$\int_a^{a + n \cdot h} (x-a)(x-(a+h))(x-(a+2h))\cdots(x-(a+n\cdot h))\, \text{d}x = ?$

Question

I would like to dissolve this expression: \begin{align} f(h) = \int_a^{a + n \cdot h} (x-a)(x-(a+h))(x-(a+2h))\cdots(x-(a+nh)) \ \text{d} x \end{align} I have a guess by working out the first two expressions that the following appears. \begin{align} f(h) = -b_n \cdot h^{n+2} \end{align} And I noticed that for even $n$ the integral disappears. But the $b_n$ that appear seem very chaotic. I have listed them: \begin{align} b_n = \left(\frac{1}{6},0,\frac{9}{10},0,\frac{1375}{84},0,\frac{57281}{90},0,\frac{1891755}{44},\ldots\right) \end{align} I was also able to express this product term in gamma functions. But now I don't know if this makes it so much easier to calculate the expression. \begin{align} f(h) &= h^{n+1}\int_a^{a+nh} \frac{\Gamma\left[\frac{a - x}{h} + 1 + n\right]}{\Gamma\left[\frac{a-x}{h}\right]} \ \text{d} x \\ &= -h^{n+2} \int_0^{-n} \frac{\Gamma\left[u + 1 + n\right]}{\Gamma\left[u\right]} \ \text{d} u \\ &= h^{n+2} \int_{-n}^0 \frac{\Gamma\left[u + 1 + n\right]}{\Gamma\left[u\right]} \ \text{d} u \\ \end{align}

Answer 1

A closed form can be given in terms of the Gregory co-efficients. Note that we can write $$b_n=\int_{0}^{n}x\left(x-1\right)\left(x-2\right)...\left(x-n\right)dx$$ We have, $$\int_{ }^{ }x\left(x-1\right)\left(x-2\right)...\left(x-n\right)dx=\psi_{n+2}\left(x\right)(n+1)!\tag{1}$$ Where, $\psi_n(x)$ is the $n$-th Bernoulli polynomial of the second kind and hence, $$b_{n}=\left(\psi_{n+2}\left(n\right)-\psi_{n+2}\left(0\right)\right)(n+1)!\tag{2}$$.
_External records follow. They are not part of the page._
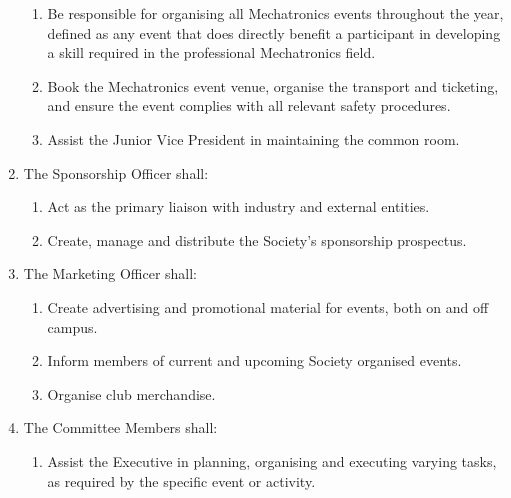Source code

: \documentclass[11pt]{article}
\begin{document}
\begin{enumerate}[\thesection .1]
    \begin{enumerate}
        \item Be responsible for organising all Mechatronics events throughout the year, defined as any event that does directly benefit a participant in developing a skill required in the professional Mechatronics field.
        \item Book the Mechatronics event venue, organise the transport and ticketing, and ensure the event complies with all relevant safety procedures.
        \item Assist the Junior Vice President in maintaining the common room.	
    \end{enumerate}
    \item The Sponsorship Officer shall:
    \begin{enumerate}
        \item Act as the primary liaison with industry and external entities.
        \item Create, manage and distribute the Society's sponsorship prospectus.
    \end{enumerate}
    \item The Marketing Officer shall:
    \begin{enumerate}
        \item Create advertising and promotional material for events, both on and off campus.
        \item Inform members of current and upcoming Society organised events.
        \item Organise club merchandise.
    \end{enumerate}
    \item The Committee Members shall:
    \begin{enumerate}
        \item Assist the Executive in planning, organising and executing varying tasks, as required by the specific event or activity.
    \end{enumerate}
\end{enumerate}
\end{document}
Some things to consider: the linked article states the following properties of the polynomials, $$\begin{align}\psi_{n+2}(0)&=G_{n+2}=(-1)^{n+1}|G_{n+2}|\\\psi_{n+2}(n)&=-|G_{n+2}|\end{align}$$

Where $G_n$ are the Gregory coefficients, which appears in the expansion of $x/\ln(1+x)$ for $|x|<1$, $$\begin{align}\frac{x}{\ln(1+x)}&=1+G_1x+G_2x^2+G_3x^3+ \cdots\\&=1+\frac{1}{2}x-\frac{1}{12}x^{2}+\frac{1}{24}x^{3}-....\end{align}$$ Substituting this in $(2)$, $$b_n=\left(\left(-1\right)^{n}-1\right)\left(n+1\right)!\left|G_{n+2}\right|\tag{3}$$

We can see from $(3)$ that for $n$ being even, $b_n=0$

Answer 2

We can actually simplify your equation even further by using a Rising factorial or Falling factorial, but the best way would be to use the equivalent Pochhammer Symbol:

$$(a)_b\mathop=^\text{def}\frac{Γ(a+b)}{Γ(a)}\implies (u)_{n+1}= \frac{Γ(u+n+1)}{Γ(u)} $$

Therefore your integral is nothing more than:

$$f(h)=h^{n+2} \int_{-n}^0 \frac{\Gamma\left[u + 1 + n\right]}{\Gamma\left[u\right]} \ \text{d} u \\ =h^{n+2}\int_{-n}^0 (u)_{n+1}du$$

You can then use a series representation to integrate easily.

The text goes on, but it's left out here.